Rendered images with source text

^^^^^^^^^^^^^^^^

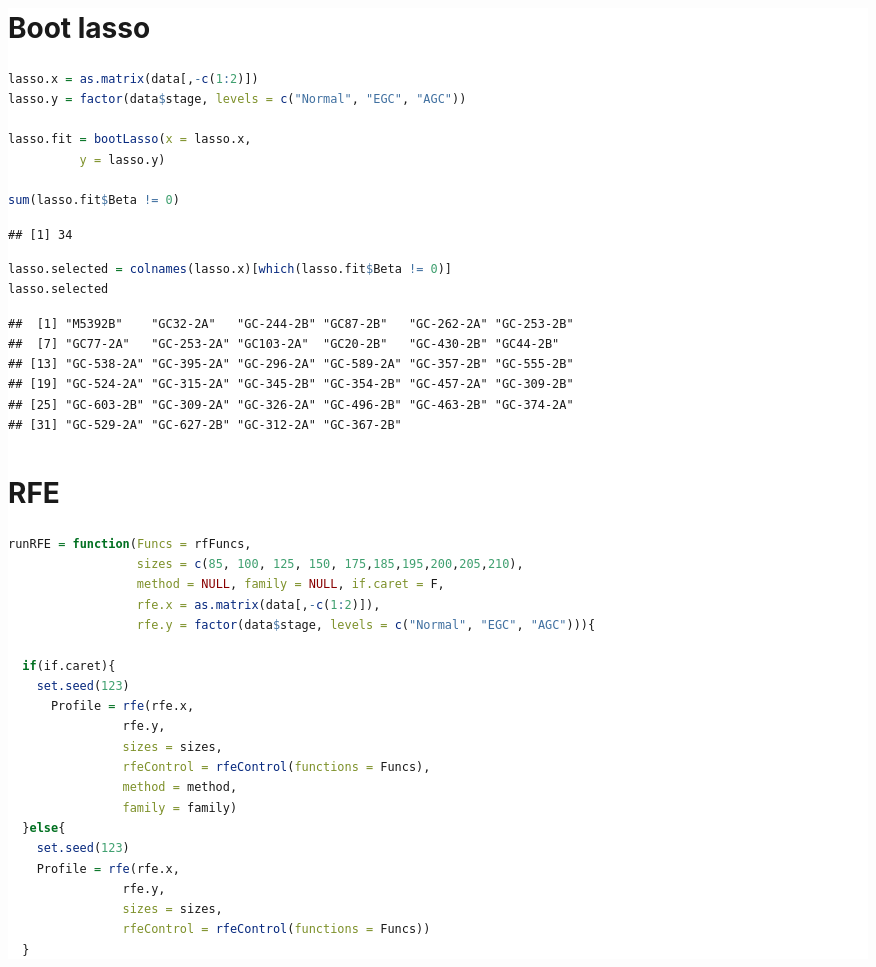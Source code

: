 # Boot lasso

``` r
lasso.x = as.matrix(data[,-c(1:2)])
lasso.y = factor(data$stage, levels = c("Normal", "EGC", "AGC"))

lasso.fit = bootLasso(x = lasso.x,
          y = lasso.y)

sum(lasso.fit$Beta != 0)
```

    ## [1] 34

``` r
lasso.selected = colnames(lasso.x)[which(lasso.fit$Beta != 0)]
lasso.selected
```

    ##  [1] "M5392B"    "GC32-2A"   "GC-244-2B" "GC87-2B"   "GC-262-2A" "GC-253-2B"
    ##  [7] "GC77-2A"   "GC-253-2A" "GC103-2A"  "GC20-2B"   "GC-430-2B" "GC44-2B"  
    ## [13] "GC-538-2A" "GC-395-2A" "GC-296-2A" "GC-589-2A" "GC-357-2B" "GC-555-2B"
    ## [19] "GC-524-2A" "GC-315-2A" "GC-345-2B" "GC-354-2B" "GC-457-2A" "GC-309-2B"
    ## [25] "GC-603-2B" "GC-309-2A" "GC-326-2A" "GC-496-2B" "GC-463-2B" "GC-374-2A"
    ## [31] "GC-529-2A" "GC-627-2B" "GC-312-2A" "GC-367-2B"

# RFE

``` r
runRFE = function(Funcs = rfFuncs, 
                  sizes = c(85, 100, 125, 150, 175,185,195,200,205,210),
                  method = NULL, family = NULL, if.caret = F, 
                  rfe.x = as.matrix(data[,-c(1:2)]),
                  rfe.y = factor(data$stage, levels = c("Normal", "EGC", "AGC"))){
  
  if(if.caret){
    set.seed(123)
      Profile = rfe(rfe.x,
                rfe.y,
                sizes = sizes,
                rfeControl = rfeControl(functions = Funcs),
                method = method,
                family = family)
  }else{
    set.seed(123)
    Profile = rfe(rfe.x,
                rfe.y,
                sizes = sizes,
                rfeControl = rfeControl(functions = Funcs))
  }

```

^^^^^^^^^^^^^^^^

• Exercise prompt
Search the records for the word "lasso" and copy out every line that holds it.

• Your response
: # Boot lasso
lasso.x = as.matrix(data[,-c(1:2)])
lasso.y = factor(data$stage, levels = c("Normal", "EGC", "AGC"))
lasso.fit = bootLasso(x = lasso.x,
          y = lasso.y)
sum(lasso.fit$Beta != 0)
lasso.selected = colnames(lasso.x)[which(lasso.fit$Beta != 0)]
lasso.selected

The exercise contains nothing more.